Re: [PATCH v2 2/3] ext4: avoid journaling sb update on error if journal is destroying

Ojaswin Mujoo <ojaswin@xxxxxxxxxxxxx> · Sat, 8 Mar 2025 18:27:28 +0530

On Sat, Mar 08, 2025 at 06:10:14PM +0800, Baokun Li wrote:
> On 2025/3/8 17:58, Ojaswin Mujoo wrote:
> > On Sat, Mar 08, 2025 at 01:48:44PM +0530, Ojaswin Mujoo wrote:
> > > On Sat, Mar 08, 2025 at 10:57:16AM +0800, Zhang Yi wrote:
> > > > On 2025/3/8 1:26, Ojaswin Mujoo wrote:
> > > > > On Fri, Mar 07, 2025 at 08:36:08PM +0800, Zhang Yi wrote:
> > > > > > On 2025/3/7 18:27, Ojaswin Mujoo wrote:
> > > > > > > On Fri, Mar 07, 2025 at 04:43:24PM +0800, Zhang Yi wrote:
> > > > > > > > On 2025/3/7 16:13, Ojaswin Mujoo wrote:
> > > > > > > > > On Fri, Mar 07, 2025 at 12:04:26PM +0530, Ojaswin Mujoo wrote:
> > > > > > > > > > On Fri, Mar 07, 2025 at 10:49:28AM +0800, Zhang Yi wrote:
> > > > > > > > > > > On 2025/3/6 22:28, Ojaswin Mujoo wrote:
> > > > > > > > > > > > Presently we always BUG_ON if trying to start a transaction on a journal marked
> > > > > > > > > > > > with JBD2_UNMOUNT, since this should never happen. However, while ltp running
> > > > > > > > > > > > stress tests, it was observed that in case of some error handling paths, it is
> > > > > > > > > > > > possible for update_super_work to start a transaction after the journal is
> > > > > > > > > > > > destroyed eg:
> > > > > > > > > > > > 
> > > > > > > > > > > > (umount)
> > > > > > > > > > > > ext4_kill_sb
> > > > > > > > > > > >    kill_block_super
> > > > > > > > > > > >      generic_shutdown_super
> > > > > > > > > > > >        sync_filesystem /* commits all txns */
> > > > > > > > > > > >        evict_inodes
> > > > > > > > > > > >          /* might start a new txn */
> > > > > > > > > > > >        ext4_put_super
> > > > > > > > > > > > 	flush_work(&sbi->s_sb_upd_work) /* flush the workqueue */
> > > > > > > > > > > >          jbd2_journal_destroy
> > > > > > > > > > > >            journal_kill_thread
> > > > > > > > > > > >              journal->j_flags |= JBD2_UNMOUNT;
> > > > > > > > > > > >            jbd2_journal_commit_transaction
> > > > > > > > > > > >              jbd2_journal_get_descriptor_buffer
> > > > > > > > > > > >                jbd2_journal_bmap
> > > > > > > > > > > >                  ext4_journal_bmap
> > > > > > > > > > > >                    ext4_map_blocks
> > > > > > > > > > > >                      ...
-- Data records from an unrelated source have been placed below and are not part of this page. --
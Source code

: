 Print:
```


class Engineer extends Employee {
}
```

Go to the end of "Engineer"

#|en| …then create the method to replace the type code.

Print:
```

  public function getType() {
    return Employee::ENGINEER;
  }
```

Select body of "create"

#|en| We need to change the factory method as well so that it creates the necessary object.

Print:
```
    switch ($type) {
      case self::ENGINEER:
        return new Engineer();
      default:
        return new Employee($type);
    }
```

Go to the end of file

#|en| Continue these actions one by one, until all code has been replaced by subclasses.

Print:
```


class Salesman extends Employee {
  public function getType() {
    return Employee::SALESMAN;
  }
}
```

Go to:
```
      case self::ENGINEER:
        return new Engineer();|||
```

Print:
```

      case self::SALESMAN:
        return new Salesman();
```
> > > > > > > > > > > >                      ext4_inode_error
> > > > > > > > > > > >                        ext4_handle_error
> > > > > > > > > > > >                          schedule_work(&sbi->s_sb_upd_work)
> > > > > > > > > > > > 
> > > > > > > > > > > >                                                 /* work queue kicks in */
> > > > > > > > > > > >                                                 update_super_work
> > > > > > > > > > > >                                                   jbd2_journal_start
> > > > > > > > > > > >                                                     start_this_handle
> > > > > > > > > > > >                                                       BUG_ON(journal->j_flags &
> > > > > > > > > > > >                                                              JBD2_UNMOUNT)
> > > > > > > > > > > > 
> > > > > > > > > > > > Hence, introduce a new sbi flag s_journal_destroying to indicate journal is
> > > > > > > > > > > > destroying only do a journaled (and deferred) update of sb if this flag is not
> > > > > > > > > > > > set. Otherwise, just fallback to an un-journaled commit.
> > > > > > > > > > > > 
> > > > > > > > > > > > We set sbi->s_journal_destroying = true only after all the FS updates are done
> > > > > > > > > > > > during ext4_put_super() (except a running transaction that will get commited
> > > > > > > > > > > > during jbd2_journal_destroy()). After this point, it is safe to commit the sb
> > > > > > > > > > > > outside the journal as it won't race with a journaled update (refer
> > > > > > > > > > > > 2d01ddc86606).
> > > > > > > > > > > > 
> > > > > > > > > > > > Also, we don't need a similar check in ext4_grp_locked_error since it is only
> > > > > > > > > > > > called from mballoc and AFAICT it would be always valid to schedule work here.
> > > > > > > > > > > > 
> > > > > > > > > > > > Fixes: 2d01ddc86606 ("ext4: save error info to sb through journal if available")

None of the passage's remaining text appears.